A 27-year-old female patient presented with a 12-month history of recurrent anterior knee pain, instability and a ‘clicking’ sensation aggravated by activity, with no preceding traumatic injury. The patient had tenderness overlying the lateral border of the patella and the remainder of the clinical examination was normal, including a negative patellar apprehension test and absent ‘J’ sign.
Presentation MRI:
There was no clinical improvement after 8 months of conservative management with physiotherapy and repeat MRI was performed to re-assess for a surgical target:
This case is an example of a rare pathology, PVNS, manifesting with common mechanical symptoms of lateral patellar instability. PVNS is a benign proliferative condition affecting the synovial lining and both diffuse and localised patterns have been described [1]. The aetiology remains unclear, however cytogenetic studies suggest that a neoplastic process is most likely [2]. PVNS can affect any large joint, however the knee is most commonly involved and accounts for 80% of cases [1]. PVNS of the knee usually presents insidiously with generalised pain and recurrent swelling, and symptoms are frequently present for many months prior to diagnosis [1].
Lateral patellar instability most frequently occurs in active females in the second decade of life [3]. Over half of cases of initial patellar dislocation are secondary to a sporting injury and MRI is indicated to assess for predisposing morphological factors, including trochlear dysplasia, patella alta and a raised tibial tuberosity – trochlear groove distance, which can be targeted surgically [4]. PVNS is a very rare cause of lateral patellar instability, with a single case previously reported in which nodular disease within the medial patellofemoral joint resulted in mass effect on the patella and lateral subluxation [5]. To the best of our knowledge, we report the first case of localized patellofemoral PVNS subluxing laterally and masquerading as patellar instability, highlighting to radiologists the importance of considering more unusual pathologies as a cause for common symptoms, especially when no other clear cause is identified.
MRI is the imaging modality of choice for the diagnosis of PVNS, which typically presents as a synovial based mass with hypointense foci on T1 and T2 weighted imaging [1]. Iron within the haemosiderin deposited in PVNS causes local magnetic field inhomogeneity, resulting in the characteristic susceptibility (blooming) artefact on gradient echo sequences [6]. Although a rare condition, imaging features are characteristic and help differentiate PVNS from other synovial based pathologies. Treatment of PVNS consists of total synovectomy, which is curative, however recurrence rates of between 30% and 50% have been reported [2].
Take home message:
Written informed patient consent for publication has been obtained.
Localised pigmented villonodular synovitis
This work is licensed under a Creative Commons Attribution-NonCommercial-ShareAlike 4.0 International License.

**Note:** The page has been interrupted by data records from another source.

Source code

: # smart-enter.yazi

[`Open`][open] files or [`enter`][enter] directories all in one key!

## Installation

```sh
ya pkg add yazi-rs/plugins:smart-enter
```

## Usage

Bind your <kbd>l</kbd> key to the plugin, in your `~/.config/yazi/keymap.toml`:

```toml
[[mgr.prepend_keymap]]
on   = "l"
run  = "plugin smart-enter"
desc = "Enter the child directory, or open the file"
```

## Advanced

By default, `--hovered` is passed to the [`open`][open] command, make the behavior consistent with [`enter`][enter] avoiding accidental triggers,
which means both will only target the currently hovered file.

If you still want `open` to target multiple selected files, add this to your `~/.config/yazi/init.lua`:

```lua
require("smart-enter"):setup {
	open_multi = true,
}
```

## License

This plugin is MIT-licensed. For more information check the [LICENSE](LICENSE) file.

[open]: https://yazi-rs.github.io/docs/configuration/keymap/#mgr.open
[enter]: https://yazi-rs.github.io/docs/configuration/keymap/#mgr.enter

The patient’s knee MRI images show the following:
1. A focal soft tissue lesion in the synovium near the lateral articular surface of the patella, manifesting as a prominent or nodular change.
2. In T1- and T2-weighted sequences, the lesion exhibits heterogeneous signals with multiple low-signal areas (possibly indicating hemosiderin deposition).

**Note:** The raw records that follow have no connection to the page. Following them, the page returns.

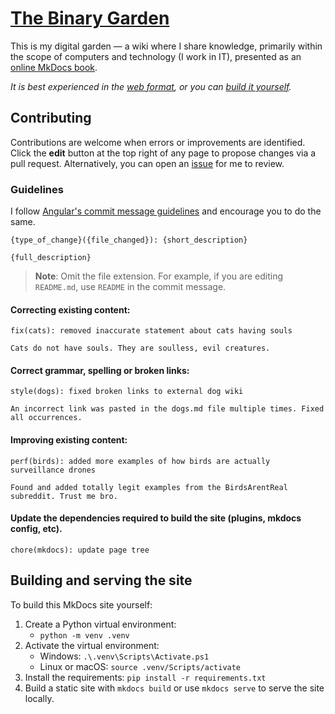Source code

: # [The Binary Garden](https://rmscode.github.io/binary-garden/)

This is my digital garden — a wiki where I share knowledge, primarily within the scope of computers and technology (I work in IT), presented as an [online MkDocs book](https://www.mkdocs.org/).

*It is best experienced in the [web format](https://rmscode.github.io/binary-garden/), or you can [build it yourself](#building-and-serving-the-site).*

## Contributing

Contributions are welcome when errors or improvements are identified. Click the **edit** button at the top right of any page to propose changes via a pull request. Alternatively, you can open an [issue](https://github.com/rmscode/binary-garden/issues/new) for me to review.

### Guidelines

I follow [Angular's commit message guidelines](https://github.com/angular/angular/blob/22b96b9/CONTRIBUTING.md#-commit-message-guidelines) and encourage you to do the same.

```
{type_of_change}({file_changed}): {short_description}

{full_description}
```

> **Note**: Omit the file extension. For example, if you are editing `README.md`, use `README` in the commit message.

#### Correcting existing content:

```
fix(cats): removed inaccurate statement about cats having souls

Cats do not have souls. They are soulless, evil creatures.
```

#### Correct grammar, spelling or broken links:

```
style(dogs): fixed broken links to external dog wiki

An incorrect link was pasted in the dogs.md file multiple times. Fixed all occurrences.
```

#### Improving existing content:

```
perf(birds): added more examples of how birds are actually surveillance drones

Found and added totally legit examples from the BirdsArentReal subreddit. Trust me bro.
```

#### Update the dependencies required to build the site (plugins, mkdocs config, etc).

```
chore(mkdocs): update page tree
```

## Building and serving the site

To build this MkDocs site yourself:

1. Create a Python virtual environment:
    - `python -m venv .venv`
2. Activate the virtual environment:
    - Windows: `.\.venv\Scripts\Activate.ps1`
    - Linux or macOS: `source .venv/Scripts/activate`
3. Install the requirements: `pip install -r requirements.txt`
4. Build a static site with `mkdocs build` or use `mkdocs serve` to serve the site locally.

3. On gradient echo (GRE) or similar susceptibility sequences, there is a pronounced “magnetic susceptibility artifact” or “blooming effect,” suggesting a significant amount of iron-containing hemosiderin within the lesion.

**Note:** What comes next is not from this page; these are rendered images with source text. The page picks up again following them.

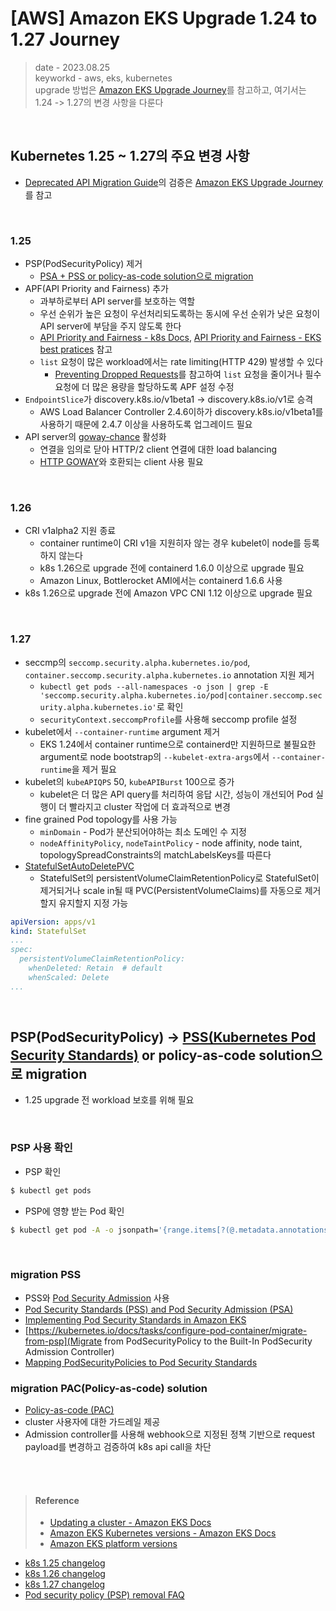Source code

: # [AWS] Amazon EKS Upgrade 1.24 to 1.27 Journey
> date - 2023.08.25  
> keyworkd - aws, eks, kubernetes  
> upgrade 방법은 [Amazon EKS Upgrade Journey](./eks_upgrade_journey.md)를 참고하고, 여기서는 1.24 -> 1.27의 변경 사항을 다룬다  

<br>

## Kubernetes 1.25 ~ 1.27의 주요 변경 사항
* [Deprecated API Migration Guide](https://kubernetes.io/docs/reference/using-api/deprecation-guide)의 검증은 [Amazon EKS Upgrade Journey](./eks_upgrade_journey.md)를 참고

<br>

### 1.25
* PSP(PodSecurityPolicy) 제거
  * [PSA + PSS or policy-as-code solution으로 migration](#psppodsecuritypolicy---psskubernetes-pod-security-standards-or-policy-as-code-solution으로-migration)
* APF(API Priority and Fairness) 추가
  * 과부하로부터 API server를 보호하는 역할
  * 우선 순위가 높은 요청이 우선처리되도록하는 동시에 우선 순위가 낮은 요청이 API server에 부담을 주지 않도록 한다
  * [API Priority and Fairness - k8s Docs](https://kubernetes.io/docs/concepts/cluster-administration/flow-control), [API Priority and Fairness - EKS best pratices](https://aws.github.io/aws-eks-best-practices/scalability/docs/control-plane/#api-priority-and-fairness) 참고
  * `list` 요청이 많은 workload에서는 rate limiting(HTTP 429) 발생할 수 있다
    * [Preventing Dropped Requests](https://aws.github.io/aws-eks-best-practices/scalability/docs/control-plane/#preventing-dropped-requests)를 참고하여 `list` 요청을 줄이거나 필수 요청에 더 많은 용량을 할당하도록 APF 설정 수정
* `EndpointSlice`가 discovery.k8s.io/v1beta1 -> discovery.k8s.io/v1로 승격
  * AWS Load Balancer Controller 2.4.6이하가 discovery.k8s.io/v1beta1를 사용하기 때문에 2.4.7 이상을 사용하도록 업그레이드 필요
* API server의 [goway-chance](https://kubernetes.io/docs/reference/command-line-tools-reference/kube-apiserver/) 활성화
  * 연결을 임의로 닫아 HTTP/2 client 연결에 대한 load balancing
  * [HTTP GOWAY](https://www.rfc-editor.org/rfc/rfc7540#section-6.8)와 호환되는 client 사용 필요

<br>

### 1.26
* CRI v1alpha2 지원 종료
  * container runtime이 CRI v1을 지원히자 않는 경우 kubelet이 node를 등록하지 않는다
  * k8s 1.26으로 upgrade 전에 containerd 1.6.0 이상으로 upgrade 필요
  * Amazon Linux, Bottlerocket AMI에서는 containerd 1.6.6 사용
* k8s 1.26으로 upgrade 전에 Amazon VPC CNI 1.12 이상으로 upgrade 필요

<br>

### 1.27
* seccmp의 `seccomp.security.alpha.kubernetes.io/pod`, `container.seccomp.security.alpha.kubernetes.io` annotation 지원 제거
  * `kubectl get pods --all-namespaces -o json | grep -E 'seccomp.security.alpha.kubernetes.io/pod|container.seccomp.security.alpha.kubernetes.io'`로 확인
  * `securityContext.seccompProfile`를 사용해 seccomp profile 설정
* kubelet에서 `--container-runtime` argument 제거
  * EKS 1.24에서 container runtime으로 containerd만 지원하므로 불필요한 argument로 node bootstrap의 `--kubelet-extra-args`에서 `--container-runtime`을 제거 필요
* kubelet의 `kubeAPIQPS` 50, `kubeAPIBurst` 100으로 증가
  * kubelet은 더 많은 API query를 처리하여 응답 시간, 성능이 개선되어 Pod 실행이 더 빨라지고 cluster 작업에 더 효과적으로 변경
* fine grained Pod topology를 사용 가능
  * `minDomain` - Pod가 분산되어야하는 최소 도메인 수 지정
  * `nodeAffinityPolicy`, `nodeTaintPolicy` - node affinity, node taint, topologySpreadConstraints의 matchLabelsKeys를 따른다
* [StatefulSetAutoDeletePVC](https://kubernetes.io/docs/concepts/workloads/controllers/statefulset/#persistentvolumeclaim-retention)
  * StatefulSet의 persistentVolumeClaimRetentionPolicy로 StatefulSet이 제거되거나 scale in될 때 PVC(PersistentVolumeClaims)를 자동으로 제거할지 유지할지 지정 가능
```yaml
apiVersion: apps/v1
kind: StatefulSet
...
spec:
  persistentVolumeClaimRetentionPolicy:
    whenDeleted: Retain  # default
    whenScaled: Delete
...
```


<br>

## PSP(PodSecurityPolicy) -> [PSS(Kubernetes Pod Security Standards)](https://kubernetes.io/docs/concepts/security/pod-security-standards) or policy-as-code solution으로 migration
* 1.25 upgrade 전 workload 보호를 위해 필요

<br>

### PSP 사용 확인
* PSP 확인
```sh
$ kubectl get pods
```
* PSP에 영향 받는 Pod 확인
```sh
$ kubectl get pod -A -o jsonpath='{range.items[?(@.metadata.annotations.kubernetes\.io/psp)]}{.metadata.name}{"\t"}{.metadata.namespace}{"\t"}{.metadata.annotations.kubernetes\.io/psp}{"\n"}'
```

<br>

### migration PSS
* PSS와 [Pod Security Admission](https://kubernetes.io/docs/concepts/security/pod-security-admission) 사용
* [Pod Security Standards (PSS) and Pod Security Admission (PSA)](https://aws.github.io/aws-eks-best-practices/security/docs/pods/#pod-security-standards-pss-and-pod-security-admission-psa)
* [Implementing Pod Security Standards in Amazon EKS](https://aws.amazon.com/ko/blogs/containers/implementing-pod-security-standards-in-amazon-eks)
* [https://kubernetes.io/docs/tasks/configure-pod-container/migrate-from-psp](Migrate from PodSecurityPolicy to the Built-In PodSecurity Admission Controller)
* [Mapping PodSecurityPolicies to Pod Security Standards](https://kubernetes.io/docs/reference/access-authn-authz/psp-to-pod-security-standards)

### migration PAC(Policy-as-code) solution
* [Policy-as-code (PAC)](https://aws.github.io/aws-eks-best-practices/security/docs/pods/#policy-as-code-pac)
* cluster 사용자에 대한 가드레일 제공
* Admission controller를 사용해 webhook으로 지정된 정책 기반으로 request payload를 변경하고 검증하여 k8s api call을 차단


<br><br>

> #### Reference
> * [Updating a cluster - Amazon EKS Docs](https://docs.aws.amazon.com/eks/latest/userguide/update-cluster.html)
> * [Amazon EKS Kubernetes versions - Amazon EKS Docs](https://docs.aws.amazon.com/eks/latest/userguide/kubernetes-versions.html)
> * [Amazon EKS platform versions](https://docs.aws.amazon.com/eks/latest/userguide/platform-versions.html)
* [k8s 1.25 changelog](https://github.com/kubernetes/kubernetes/blob/master/CHANGELOG/CHANGELOG-1.25.md#changelog-since-v1240)
* [k8s 1.26 changelog](https://github.com/kubernetes/kubernetes/blob/master/CHANGELOG/CHANGELOG-1.26.md)
* [k8s 1.27 changelog](https://github.com/kubernetes/kubernetes/blob/master/CHANGELOG/CHANGELOG-1.27.md)
* [Pod security policy (PSP) removal FAQ](https://docs.aws.amazon.com/eks/latest/userguide/pod-security-policy-removal-faq.html)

4. The lesion is primarily confined to the lateral synovium of the patellofemoral joint, with no obvious erosive bone changes or extensive bone involvement.
Considering the patient’s age, symptoms (recurrent anterior knee pain, clicking or discomfort with movement), duration (one year), clinical exam findings (no typical mechanical signs of patellar instability), and the characteristic MRI findings of iron-containing hemosiderin deposition, the most likely diagnosis is:
Pigmented Villonodular Synovitis (PVNS).
Treatment Strategy:
Rehabilitation and Exercise Prescription:
The rehabilitation program should follow a “gradual and individualized” approach, divided into the following phases:
Following the FITT-VP principle (Frequency, Intensity, Time, Type, Progression, and Individualization), training sessions can be gradually increased to 3-5 times a week, each lasting 20-40 minutes, with progressive intensity increments. Adjust the regimen based on knee response and pain levels; reduce or pause activities as needed.
This report is based on the provided case information and imaging results. It is for medical reference only and cannot replace an in-person diagnosis or professional evaluation by a qualified physician. If you have any questions or your symptoms worsen, please seek prompt medical attention and follow the advice of a specialist.